Chromosomal imbalances not described in the database of genomic variants (DGV) were detected in 4 (2 foetuses, 2 children) of the 57 patients (7%) (table 1), leading to the identification of new candidate loci. Additional copy number variants (CNVs) were discarded after interrogation of the DGV.
Table 1.
Clinical and molecular features of the patients with pathogenic CNPs
| Case | Sex | Child/foetus | Clinical features | Chromosomal rearrangement (size) | Inheritance | Breakpoints (hg19) |
|---|---|---|---|---|---|---|
| 1 | F | C | partial RS, growth retardation, developmental delay, dysmorphism | 2pter duplication (10.5 Mb) 10qter deletion (9 Mb) | paternally balanced translocation | 38,993 – 10,587,646 126,261,414 – 135,404,671 |
| 2 | M | FOE | complete RS, hemivertebrae, costal anomalies | 16p11.2 deletion (446 kb) | paternally inherited | 29,673,754 – 30,119,912 |
| 3 | F | FOE | complete RS, partial agenesis of corpus callosum | 14q12q21.2 deletion (16 Mb) | de novo | 27,867,357 – 44,582,530 |
| 4 | M | C | partial RS, Gomez-Lopez-Hernandez syndrome | 16p13.11 deletion (2.7 Mb) | de novo | 15,256,486 – 18,012,602 |
C = Child; FOE = foetus.
Case 1
Trisomy 2pter associated with monosomy 10qter was identified by multi-telomeric FISH in a 2-year-old girl with partial RS and growth and developmental delay associated with dysmorphic features. During the prenatal period, increased nuchal translucency, a slight hypoplastic cerebellum and intrauterine growth retardation had been observed. The rearrangement was found to be inherited from the father who carried a balanced subtelomeric translocation t(2p;10q) [Lespinasse et al., 2004]. The sizes of the rearrangements were determined from the 44K oligonucleotide Agilent array as 10.5 Mb for the 2pter duplication and 9 Mb for the 10qter deletion. Surprisingly, chromosome analysis using standard (450 bands) and high-resolution (800 bands) procedures showed a normal karyotype probably because of the similar size of the rearranged telomeric regions.
Case 2
A heterozygous deletion of the region 16p11.2 was identified in a male foetus with a 44K microarray. The pregnancy was terminated medically at 19 weeks of gestation for hydrocephaly, cerebellar hypoplasia and a hemivertebra. The autopsy revealed complete RS, costo-vertebral abnormalities and dysmorphic features, as described previously [Pasquier et al., 2009]. This 446-kb deletion covering 27 genes was confirmed by MLPA (SALSA P343 kit, MRC Holland). The deletion was inherited from the phenotypically normal father.
Case 3
A de novo heterozygous deletion of 16 Mb in 14q12 encompassing more than 40 OMIM genes was detected in a female foetus (105K microarray). Hydrocephalus was diagnosed by the ultrasound scan during the second trimester. Morphological analysis of the foetus after medical termination of the pregnancy confirmed the typical cerebellar malformation associated with marked aqueductal stenosis and partial agenesis of the corpus callosum.
Case 4
A 2.7-Mb de novo deletion of the region 16p13.11 was identified by array-CGH using a 44K microarray in a 5-year-old boy who presented with learning difficulties. He had bilateral temporal alopecia and partial RS (fig. 1), strongly suggestive of GLH syndrome. This deletion covered 19 genes. Two of the deleted genes, NDE1 and C16orf45, were selected as candidates and were further investigated by sequencing and in situ hybridization.
Fig. 1.
Patient 4. a Bilateral alopecia. b Abnormal transverse folial running across the midline.

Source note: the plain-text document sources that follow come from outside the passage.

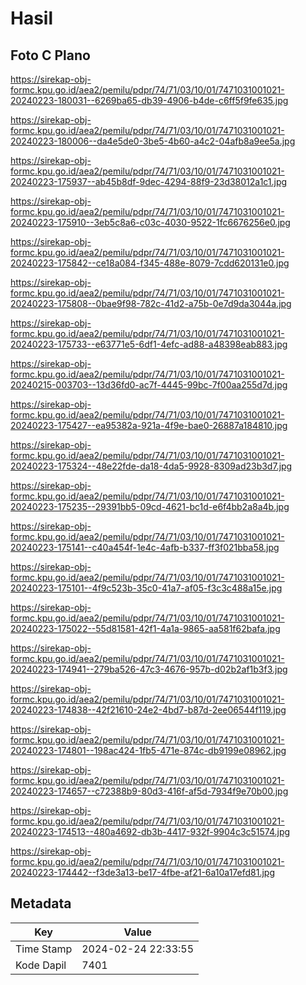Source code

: # Hasil

## Foto C Plano

https://sirekap-obj-formc.kpu.go.id/aea2/pemilu/pdpr/74/71/03/10/01/7471031001021-20240223-180031--6269ba65-db39-4906-b4de-c6ff5f9fe635.jpg

https://sirekap-obj-formc.kpu.go.id/aea2/pemilu/pdpr/74/71/03/10/01/7471031001021-20240223-180006--da4e5de0-3be5-4b60-a4c2-04afb8a9ee5a.jpg

https://sirekap-obj-formc.kpu.go.id/aea2/pemilu/pdpr/74/71/03/10/01/7471031001021-20240223-175937--ab45b8df-9dec-4294-88f9-23d38012a1c1.jpg

https://sirekap-obj-formc.kpu.go.id/aea2/pemilu/pdpr/74/71/03/10/01/7471031001021-20240223-175910--3eb5c8a6-c03c-4030-9522-1fc6676256e0.jpg

https://sirekap-obj-formc.kpu.go.id/aea2/pemilu/pdpr/74/71/03/10/01/7471031001021-20240223-175842--ce18a084-f345-488e-8079-7cdd620131e0.jpg

https://sirekap-obj-formc.kpu.go.id/aea2/pemilu/pdpr/74/71/03/10/01/7471031001021-20240223-175808--0bae9f98-782c-41d2-a75b-0e7d9da3044a.jpg

https://sirekap-obj-formc.kpu.go.id/aea2/pemilu/pdpr/74/71/03/10/01/7471031001021-20240223-175733--e63771e5-6df1-4efc-ad88-a48398eab883.jpg

https://sirekap-obj-formc.kpu.go.id/aea2/pemilu/pdpr/74/71/03/10/01/7471031001021-20240215-003703--13d36fd0-ac7f-4445-99bc-7f00aa255d7d.jpg

https://sirekap-obj-formc.kpu.go.id/aea2/pemilu/pdpr/74/71/03/10/01/7471031001021-20240223-175427--ea95382a-921a-4f9e-bae0-26887a184810.jpg

https://sirekap-obj-formc.kpu.go.id/aea2/pemilu/pdpr/74/71/03/10/01/7471031001021-20240223-175324--48e22fde-da18-4da5-9928-8309ad23b3d7.jpg

https://sirekap-obj-formc.kpu.go.id/aea2/pemilu/pdpr/74/71/03/10/01/7471031001021-20240223-175235--29391bb5-09cd-4621-bc1d-e6f4bb2a8a4b.jpg

https://sirekap-obj-formc.kpu.go.id/aea2/pemilu/pdpr/74/71/03/10/01/7471031001021-20240223-175141--c40a454f-1e4c-4afb-b337-ff3f021bba58.jpg

https://sirekap-obj-formc.kpu.go.id/aea2/pemilu/pdpr/74/71/03/10/01/7471031001021-20240223-175101--4f9c523b-35c0-41a7-af05-f3c3c488a15e.jpg

https://sirekap-obj-formc.kpu.go.id/aea2/pemilu/pdpr/74/71/03/10/01/7471031001021-20240223-175022--55d81581-42f1-4a1a-9865-aa581f62bafa.jpg

https://sirekap-obj-formc.kpu.go.id/aea2/pemilu/pdpr/74/71/03/10/01/7471031001021-20240223-174941--279ba526-47c3-4676-957b-d02b2af1b3f3.jpg

https://sirekap-obj-formc.kpu.go.id/aea2/pemilu/pdpr/74/71/03/10/01/7471031001021-20240223-174838--42f21610-24e2-4bd7-b87d-2ee06544f119.jpg

https://sirekap-obj-formc.kpu.go.id/aea2/pemilu/pdpr/74/71/03/10/01/7471031001021-20240223-174801--198ac424-1fb5-471e-874c-db9199e08962.jpg

https://sirekap-obj-formc.kpu.go.id/aea2/pemilu/pdpr/74/71/03/10/01/7471031001021-20240223-174657--c72388b9-80d3-416f-af5d-7934f9e70b00.jpg

https://sirekap-obj-formc.kpu.go.id/aea2/pemilu/pdpr/74/71/03/10/01/7471031001021-20240223-174513--480a4692-db3b-4417-932f-9904c3c51574.jpg

https://sirekap-obj-formc.kpu.go.id/aea2/pemilu/pdpr/74/71/03/10/01/7471031001021-20240223-174442--f3de3a13-be17-4fbe-af21-6a10a17efd81.jpg


## Metadata

| Key        | Value               |
| ---------- | ------------------- |
| Time Stamp | 2024-02-24 22:33:55 |
| Kode Dapil | 7401                |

Sequencing of C16orf45 and NDE1
All 57 patients of the cohort were analysed for mutations in the 5 coding exons of C16orf45, including patient 4 with the deletion of one of the alleles. No mutation was found. Only 2 polymorphisms listed in the NCBI database were found in RS patients with the expected rate. The sequencing of the 8 coding exons of NDE1 did not reveal any mutation of the remaining allele in case 4 (data not shown).
NDE1 and C16orf45 mRNA in situ Hybridization Studies
We examined the expression pattern of NDE1 and C16orf45 in chick embryos during the characterization of the cerebellar territory in the hindbrain corresponding to Hamburger and Hamilton stage 14 (HH14). We observed no signal with the sense probes for NDE1 and C16orf45, but with the antisense probe, we did observe strong specific expression of NDE1 in the nervous system (fig. 2), whereas expression of C16orf45 was ubiquitous (data not shown).
Fig. 2.
Expression of chick NDE1 at stage HH14 in whole embryos. a Lateral view. Left: in situ expression with the sense probe; right: in situ expression with the antisense probe. b Dorsal view. d = Diencephalon; mes = mesencephalon; met = metencephalon; mhb = midbrain-hindbrain boundary; ot = otic vesicle; r1-r5 = rhombomeres; t = telencephalon; v = optic vesicle. Bracket indicates the cerebellar territory in the hindbrain (metencephalon part).
Discussion
We report the first large series of RS patients analyzed by array-CGH. Microrearrangements were detected in 7% of the RS cases. The microarray analysis did not identify recurrent rearrangements or deletions of regions encompassing genes known to be involved in embryogenesis of the cerebellum.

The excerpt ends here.